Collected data
● ● ● ● ● ● ●

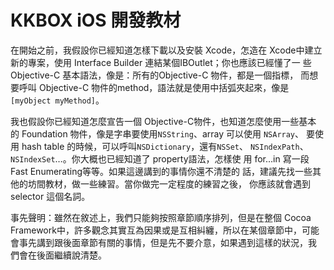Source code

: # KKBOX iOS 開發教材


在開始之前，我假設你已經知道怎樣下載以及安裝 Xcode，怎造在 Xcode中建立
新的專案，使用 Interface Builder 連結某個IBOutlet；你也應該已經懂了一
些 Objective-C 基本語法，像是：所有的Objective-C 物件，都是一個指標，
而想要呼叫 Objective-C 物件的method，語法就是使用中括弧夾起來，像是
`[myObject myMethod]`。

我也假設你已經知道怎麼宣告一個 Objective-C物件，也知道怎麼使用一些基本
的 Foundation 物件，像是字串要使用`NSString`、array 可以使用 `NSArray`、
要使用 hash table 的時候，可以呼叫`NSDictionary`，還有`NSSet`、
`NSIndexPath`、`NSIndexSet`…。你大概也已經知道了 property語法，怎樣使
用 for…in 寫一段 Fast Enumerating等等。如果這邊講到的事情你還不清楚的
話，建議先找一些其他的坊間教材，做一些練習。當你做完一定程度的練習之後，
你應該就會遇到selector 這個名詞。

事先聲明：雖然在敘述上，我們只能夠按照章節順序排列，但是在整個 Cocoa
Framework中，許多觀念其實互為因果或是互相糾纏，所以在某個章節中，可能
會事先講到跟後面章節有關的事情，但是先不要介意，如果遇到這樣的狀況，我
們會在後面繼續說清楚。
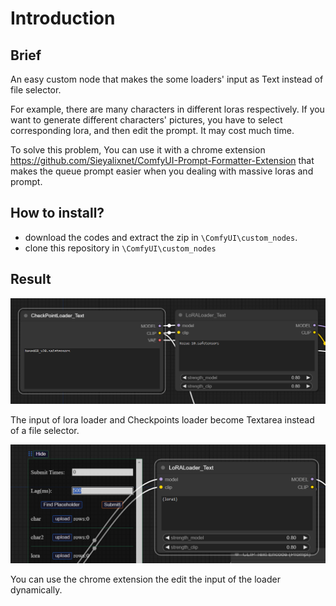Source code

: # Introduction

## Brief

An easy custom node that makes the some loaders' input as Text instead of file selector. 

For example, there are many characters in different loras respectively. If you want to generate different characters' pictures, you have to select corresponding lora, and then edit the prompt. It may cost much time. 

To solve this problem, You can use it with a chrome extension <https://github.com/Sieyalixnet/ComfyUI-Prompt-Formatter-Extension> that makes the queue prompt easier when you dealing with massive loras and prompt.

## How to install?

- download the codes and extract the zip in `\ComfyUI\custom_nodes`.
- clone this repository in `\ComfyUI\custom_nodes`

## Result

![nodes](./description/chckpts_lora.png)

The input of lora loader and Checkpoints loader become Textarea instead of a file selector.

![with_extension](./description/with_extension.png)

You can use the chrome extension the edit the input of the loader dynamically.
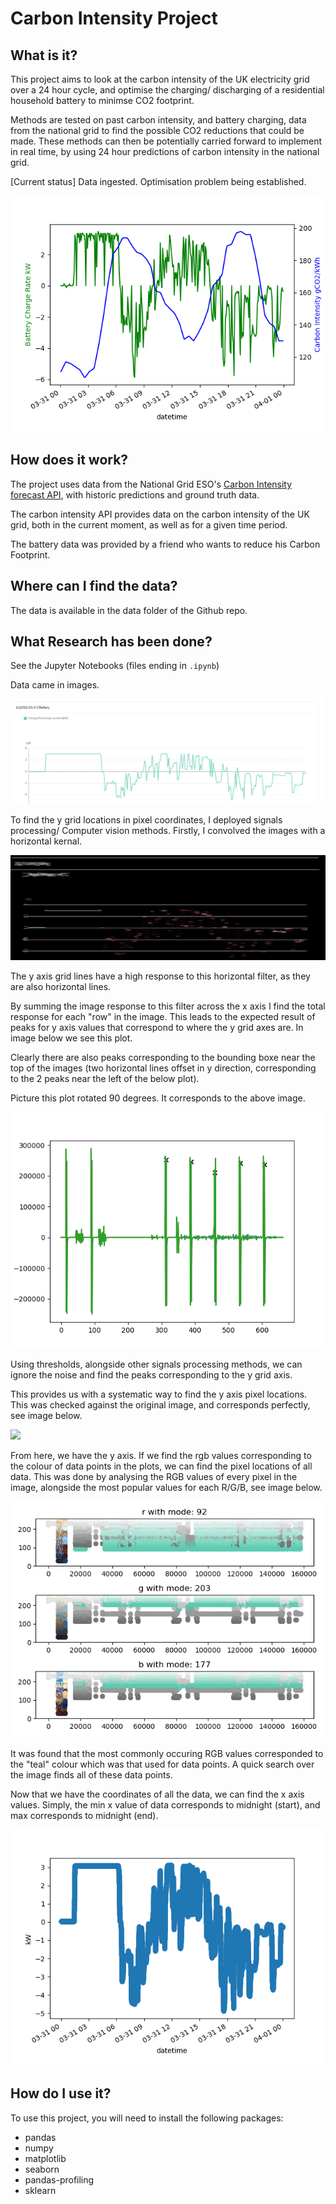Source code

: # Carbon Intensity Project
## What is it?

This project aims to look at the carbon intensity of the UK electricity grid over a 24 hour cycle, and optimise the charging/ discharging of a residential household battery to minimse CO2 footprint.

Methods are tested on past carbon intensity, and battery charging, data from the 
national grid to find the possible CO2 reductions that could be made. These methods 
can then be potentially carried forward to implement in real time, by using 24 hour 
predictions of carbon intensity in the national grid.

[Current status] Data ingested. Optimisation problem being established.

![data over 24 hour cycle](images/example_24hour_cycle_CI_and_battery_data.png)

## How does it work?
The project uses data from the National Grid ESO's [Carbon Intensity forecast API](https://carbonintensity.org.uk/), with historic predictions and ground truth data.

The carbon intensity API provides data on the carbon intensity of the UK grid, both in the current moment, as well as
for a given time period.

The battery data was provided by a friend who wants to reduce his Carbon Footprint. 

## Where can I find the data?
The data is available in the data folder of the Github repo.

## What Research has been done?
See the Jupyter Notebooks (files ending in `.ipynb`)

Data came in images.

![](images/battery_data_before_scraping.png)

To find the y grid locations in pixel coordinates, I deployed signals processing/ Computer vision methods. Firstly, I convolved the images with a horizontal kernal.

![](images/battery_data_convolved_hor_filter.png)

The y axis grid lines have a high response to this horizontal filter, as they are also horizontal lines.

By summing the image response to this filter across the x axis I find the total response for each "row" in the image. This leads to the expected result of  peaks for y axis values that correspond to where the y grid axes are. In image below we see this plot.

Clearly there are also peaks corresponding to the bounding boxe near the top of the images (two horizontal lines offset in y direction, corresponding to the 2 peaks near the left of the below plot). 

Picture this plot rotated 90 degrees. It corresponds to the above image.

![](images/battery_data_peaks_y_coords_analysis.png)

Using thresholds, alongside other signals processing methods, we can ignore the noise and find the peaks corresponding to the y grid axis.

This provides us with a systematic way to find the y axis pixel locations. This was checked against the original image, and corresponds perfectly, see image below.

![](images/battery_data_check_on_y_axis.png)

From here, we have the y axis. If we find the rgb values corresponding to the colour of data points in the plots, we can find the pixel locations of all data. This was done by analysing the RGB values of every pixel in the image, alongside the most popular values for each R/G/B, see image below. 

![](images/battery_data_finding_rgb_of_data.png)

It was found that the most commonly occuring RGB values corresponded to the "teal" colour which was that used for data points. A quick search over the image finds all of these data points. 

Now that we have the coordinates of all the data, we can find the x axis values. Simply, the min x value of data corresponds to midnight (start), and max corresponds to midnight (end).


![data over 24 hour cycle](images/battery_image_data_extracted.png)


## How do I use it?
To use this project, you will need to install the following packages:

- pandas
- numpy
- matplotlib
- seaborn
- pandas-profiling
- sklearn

● ● ● ● ● ● ●

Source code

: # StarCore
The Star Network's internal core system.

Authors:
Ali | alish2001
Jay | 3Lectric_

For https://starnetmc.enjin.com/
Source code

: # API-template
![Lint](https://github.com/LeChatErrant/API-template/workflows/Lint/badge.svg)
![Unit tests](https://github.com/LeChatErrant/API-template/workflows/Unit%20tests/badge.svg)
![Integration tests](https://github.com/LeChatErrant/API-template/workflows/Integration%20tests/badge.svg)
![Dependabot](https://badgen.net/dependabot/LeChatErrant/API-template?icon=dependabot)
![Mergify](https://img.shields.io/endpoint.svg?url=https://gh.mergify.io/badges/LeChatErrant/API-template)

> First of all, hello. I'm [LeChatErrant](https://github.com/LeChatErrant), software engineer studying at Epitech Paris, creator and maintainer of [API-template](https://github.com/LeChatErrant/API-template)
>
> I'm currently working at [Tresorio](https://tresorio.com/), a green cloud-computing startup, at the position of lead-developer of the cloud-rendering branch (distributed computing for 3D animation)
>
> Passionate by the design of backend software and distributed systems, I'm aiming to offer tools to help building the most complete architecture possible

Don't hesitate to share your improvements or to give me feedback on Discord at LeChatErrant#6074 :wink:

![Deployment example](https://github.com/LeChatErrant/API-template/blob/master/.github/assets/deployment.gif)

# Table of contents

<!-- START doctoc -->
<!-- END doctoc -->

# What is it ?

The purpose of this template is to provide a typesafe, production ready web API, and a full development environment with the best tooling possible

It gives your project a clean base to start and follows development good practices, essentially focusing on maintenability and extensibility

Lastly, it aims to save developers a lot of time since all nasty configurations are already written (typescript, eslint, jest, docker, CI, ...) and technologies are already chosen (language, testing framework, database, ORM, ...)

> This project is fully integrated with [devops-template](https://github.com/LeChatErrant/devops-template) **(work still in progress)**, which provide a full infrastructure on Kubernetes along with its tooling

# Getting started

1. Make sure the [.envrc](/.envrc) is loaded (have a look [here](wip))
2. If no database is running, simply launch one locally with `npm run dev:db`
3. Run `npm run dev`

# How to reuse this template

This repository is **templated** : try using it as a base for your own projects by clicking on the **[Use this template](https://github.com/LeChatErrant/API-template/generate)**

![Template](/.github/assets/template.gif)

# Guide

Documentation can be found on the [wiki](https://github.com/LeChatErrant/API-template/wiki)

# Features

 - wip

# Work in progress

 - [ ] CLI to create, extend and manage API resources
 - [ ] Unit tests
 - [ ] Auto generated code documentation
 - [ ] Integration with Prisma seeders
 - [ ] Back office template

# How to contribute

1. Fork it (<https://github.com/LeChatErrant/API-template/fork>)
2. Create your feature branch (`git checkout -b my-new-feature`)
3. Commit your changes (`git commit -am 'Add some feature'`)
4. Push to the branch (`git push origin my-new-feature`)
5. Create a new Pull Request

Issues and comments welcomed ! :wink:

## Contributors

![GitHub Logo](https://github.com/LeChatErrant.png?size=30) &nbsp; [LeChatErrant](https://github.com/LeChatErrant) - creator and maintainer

● ● ● ● ● ● ●

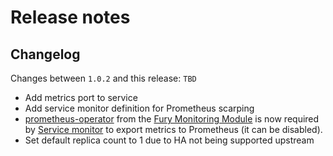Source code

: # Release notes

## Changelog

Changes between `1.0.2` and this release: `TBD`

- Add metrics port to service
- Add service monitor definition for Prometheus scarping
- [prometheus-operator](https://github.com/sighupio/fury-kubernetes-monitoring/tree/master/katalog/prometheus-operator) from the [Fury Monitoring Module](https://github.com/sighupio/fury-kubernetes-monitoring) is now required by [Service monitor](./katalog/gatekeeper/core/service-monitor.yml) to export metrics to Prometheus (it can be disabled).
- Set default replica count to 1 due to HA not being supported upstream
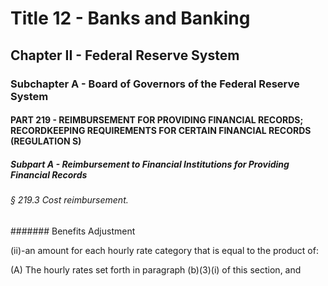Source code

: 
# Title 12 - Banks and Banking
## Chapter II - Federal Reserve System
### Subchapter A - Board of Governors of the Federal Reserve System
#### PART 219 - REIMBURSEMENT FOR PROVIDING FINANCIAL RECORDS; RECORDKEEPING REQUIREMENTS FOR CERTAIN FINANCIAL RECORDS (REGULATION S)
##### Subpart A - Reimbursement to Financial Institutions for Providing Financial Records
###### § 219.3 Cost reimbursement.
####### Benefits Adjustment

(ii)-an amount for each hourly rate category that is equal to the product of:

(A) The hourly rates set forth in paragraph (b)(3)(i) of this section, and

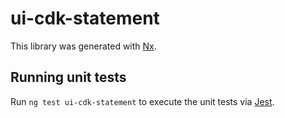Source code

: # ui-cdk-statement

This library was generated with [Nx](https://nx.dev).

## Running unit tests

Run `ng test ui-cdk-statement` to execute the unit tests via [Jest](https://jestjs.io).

● ● ● ● ● ● ●

Work instructions:
Would you copy, unchanged, the stretch of the records above that begins at the line containing "3. Commit your" and ends at the line containing "- creator and maintainer", and only that?

Task solution:
3. Commit your changes (`git commit -am 'Add some feature'`)
4. Push to the branch (`git push origin my-new-feature`)
5. Create a new Pull Request

Issues and comments welcomed ! :wink:

## Contributors

![GitHub Logo](https://github.com/LeChatErrant.png?size=30) &nbsp; [LeChatErrant](https://github.com/LeChatErrant) - creator and maintainer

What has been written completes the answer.